====== Data for processing

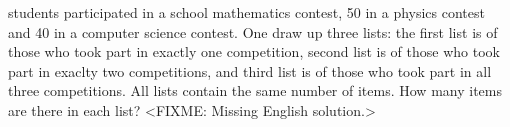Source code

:  students participated in a school mathematics contest,
50 in a physics contest and
40 in a computer science contest.
One draw up three lists:
the first list is of those who took part in exactly one competition,
second list is of those who took part in exaclty two competitions, and
third list is of those who took part in all three competitions.
All lists contain the same number of items.
How many items are there in each list?
\solution
<FIXME: Missing English solution.>
\endproblem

============

● Problem statement
Begin with the line that contains "One draw up" and end with the last line of the records; set down every line in that span exactly, and nothing else.

● Written answer
One draw up three lists:
the first list is of those who took part in exactly one competition,
second list is of those who took part in exaclty two competitions, and
third list is of those who took part in all three competitions.
All lists contain the same number of items.
How many items are there in each list?
\solution
<FIXME: Missing English solution.>
\endproblem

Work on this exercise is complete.